The Lost Art of Breaking Up: Why It's Never Okay To End It Over Text

by Sandy Reitman

Whatever happened to a proper breakup?

I'm talking about meeting in a public place, having a polite conversation and finishing with a gentle goodbye.

Where are the breakups you see in movies or on TV? We know the routine: a long build-up, tearful exchanges -- in other words, a proper end to a relationship.

Jackie O wrote letters; the Kardashians filmed a two-hour special on TV. We use different media to end relationships. But texting seems to be a pretty popular one these days.

Why do people break up over text? Well, we’re a generation that would rather type out feelings than say them out loud.

We’d rather watch those torturous ellipses on our phone than hear the awkward silences on the other end of the line.

We’d rather send a sad face emoji than see a true expression of sadness on a partner's face.

The conversation has changed from a mutual exchange of thoughts and feelings to a blue paragraph of calculated words that allow you to never see that person again.

Sending a text is not the way to break off a relationship.

I recently made a simple romantic situation very complicated.  I was pushing for something more serious, and this guy was keeping it casual.

That’s something I could have handled -- had this guy simply talked about it. Instead, he slowly started to ghost, and I knew what was happening. Things were ending.

I’m never someone to shy away from conversation or conflict, and I don’t like unresolved business. We’re all adults here, so let’s just put everything out on the table.

After weeks of texting without making any concrete plans, I really wanted to know what was going on. If he was seeing someone else, I wanted to know. I wanted to be able to put this behind me.

After fruitlessly asking him endless times to grab a drink at a normal hour (since I was still getting 2-am booty texts from him), I went for the text that every guy dreads.

“Hey, we need to talk.”

This FREAKS GUYS OUT. They assume you’re pregnant, that you have an STD or that they have to deal with a woman’s feelings (all equally terrible possibilities).

He responded very anxiously, so I assured him it wasn’t anything health-related, figuring he could then do me the decency of agreeing to a beer. I mean, we live in the same neighborhood, for f*ck’s sake.

But he didn't agree to that. He INSISTED I tell him what’s going on. I realized it was getting more dramatic. He was beginning the conversation, and he wasn't waiting for us to meet in person.

I said I was confused about what was happening between us. I told him I just needed some clarity. He told me he “kind of started seeing someone else and wanted to avoid any awkward situations,” (an "awkward situation," of course, would be meeting me in person).

I replied with a simple “See, that’s all you had to say.” I was explaining that my feelings were hurt but understood that I couldn't change his. I couldn't convince him to do anything different in this situation; all I could do was share how I felt.

He didn't understand why he needed to say something to me at all, and he assumed I should have just picked up on his clues and disappearing act.

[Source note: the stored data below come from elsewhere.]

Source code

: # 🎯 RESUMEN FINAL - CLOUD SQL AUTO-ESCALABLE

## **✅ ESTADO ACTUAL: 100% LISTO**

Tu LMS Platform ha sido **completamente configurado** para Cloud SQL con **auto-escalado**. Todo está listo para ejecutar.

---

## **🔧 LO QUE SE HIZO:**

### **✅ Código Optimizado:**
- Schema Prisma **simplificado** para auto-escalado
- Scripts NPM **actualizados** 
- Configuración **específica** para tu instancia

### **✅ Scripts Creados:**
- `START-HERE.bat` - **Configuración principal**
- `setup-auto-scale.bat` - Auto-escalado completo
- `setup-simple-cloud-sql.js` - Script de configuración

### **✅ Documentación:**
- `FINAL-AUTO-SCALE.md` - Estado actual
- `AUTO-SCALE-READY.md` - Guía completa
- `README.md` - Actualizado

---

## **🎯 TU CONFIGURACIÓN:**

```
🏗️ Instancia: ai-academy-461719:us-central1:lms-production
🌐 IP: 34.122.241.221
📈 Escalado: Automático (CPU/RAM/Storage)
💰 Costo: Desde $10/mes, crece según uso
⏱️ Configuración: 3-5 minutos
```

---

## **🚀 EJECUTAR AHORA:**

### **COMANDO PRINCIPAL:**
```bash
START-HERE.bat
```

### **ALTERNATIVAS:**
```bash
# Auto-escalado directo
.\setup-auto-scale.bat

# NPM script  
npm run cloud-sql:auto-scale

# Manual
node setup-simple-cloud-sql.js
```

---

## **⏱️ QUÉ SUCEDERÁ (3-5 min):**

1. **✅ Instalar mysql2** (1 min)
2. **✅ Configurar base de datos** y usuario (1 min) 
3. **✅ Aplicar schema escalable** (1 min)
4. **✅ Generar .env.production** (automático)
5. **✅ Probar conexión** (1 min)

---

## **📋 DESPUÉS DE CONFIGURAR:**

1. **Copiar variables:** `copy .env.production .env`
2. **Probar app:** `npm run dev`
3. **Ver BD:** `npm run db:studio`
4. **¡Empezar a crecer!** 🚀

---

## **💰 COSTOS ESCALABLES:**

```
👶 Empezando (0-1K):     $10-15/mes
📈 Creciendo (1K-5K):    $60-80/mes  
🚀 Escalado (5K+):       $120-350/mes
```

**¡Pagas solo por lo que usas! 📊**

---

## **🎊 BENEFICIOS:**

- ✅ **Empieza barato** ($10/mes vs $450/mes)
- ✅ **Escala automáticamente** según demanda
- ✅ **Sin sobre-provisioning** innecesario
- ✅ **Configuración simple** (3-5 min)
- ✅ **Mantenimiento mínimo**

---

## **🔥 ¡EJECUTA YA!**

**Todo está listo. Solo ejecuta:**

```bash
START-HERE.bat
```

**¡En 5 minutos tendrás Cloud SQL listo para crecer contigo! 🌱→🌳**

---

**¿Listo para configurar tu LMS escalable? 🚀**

The result? I now have a written (well, typed) transcript of how this six-month relationship ended.

When there’s only text, there’s no respect.

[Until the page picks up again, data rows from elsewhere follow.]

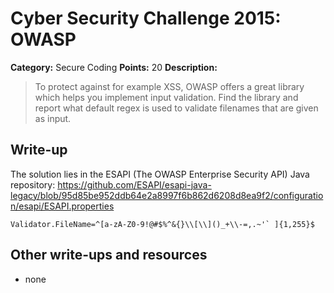 # Cyber Security Challenge 2015: OWASP

**Category:** Secure Coding
**Points:** 20
**Description:**

> To protect against for example XSS, OWASP offers a great library which helps you implement input validation. Find the library and report what default regex is used to validate filenames that are given as input.

## Write-up

The solution lies in the ESAPI (The OWASP Enterprise Security API) Java repository: <https://github.com/ESAPI/esapi-java-legacy/blob/95d85be952ddb64e2a8997f6b862d6208d8ea9f2/configuration/esapi/ESAPI.properties>

```properties
Validator.FileName=^[a-zA-Z0-9!@#$%^&{}\\[\\]()_+\\-=,.~'` ]{1,255}$
```

## Other write-ups and resources

* none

Communication is so important in any relationship. If it’s too hard to share feelings face to face, the relationship is doomed.

This is especially true if you’re hurting someone else’s feelings. It's completely disrespectful to let someone down so cruelly when that person has invested time, energy and love into the relationship.

More than anything, this breakup affirmed what I already knew and feared: He wasn't into me anymore. He was so not into me that he couldn't even meet me to tell me he'd moved on.

Though this certainly hurt, it helped me to know how heartless this guy could be. I promised not to let a guy be so reckless with my heart in the future.

There’s so much left unsaid -- with so few words exchanged.

Texts are concise. This is good when you're giving directions or confirming plans. It's not good when you're explaining what happened on your side of a relationship.

You're leaving no room for rebuttal. The other person doesn't see you stumble over your words. You've carefully calculated what you’re going to say, removing any emotion from your words in order to make the conversation as short as possible.

You don't get to see the feeling behind his words, and he can't take them back. They're in my text history until I decide to delete them.

Your relationship took time to build, but he's destroying it in a minute.

How long does a text conversation like this even last? 10 or 20 minutes? Maybe an hour or two? All I got was a total of about 100 words over the course of 30 minutes.

It’s unreal how quickly he can wrap up your relationship over text. In person, long silences can fill a room.

When people show you who they really are, listen to them.

Don't get serious with people who can't express themselves well. Love is a shared emotion, and it needs to be expressed on both sides to work.

What would have happened if something serious came up? What if I really did need to talk about something health-related? What if it was more than just an invite for him to tell me it was over?

I’m guessing that a real issue would have led to the same response: a series of open-ended texts with no real emotion behind them.

My Seamless delivery guy texts me when he’s on his way. My Uber driver texts me when he’s at my door. My best friend texts me about the last episode of "The Bachelor."

There's a time and a place for text messages, and this is not one of them. Please don’t text me to tell me that what we had is over. I’m worth a face-to-face breakup and a beer.

You have one new message: GROW A PAIR (insert beer emoji here.)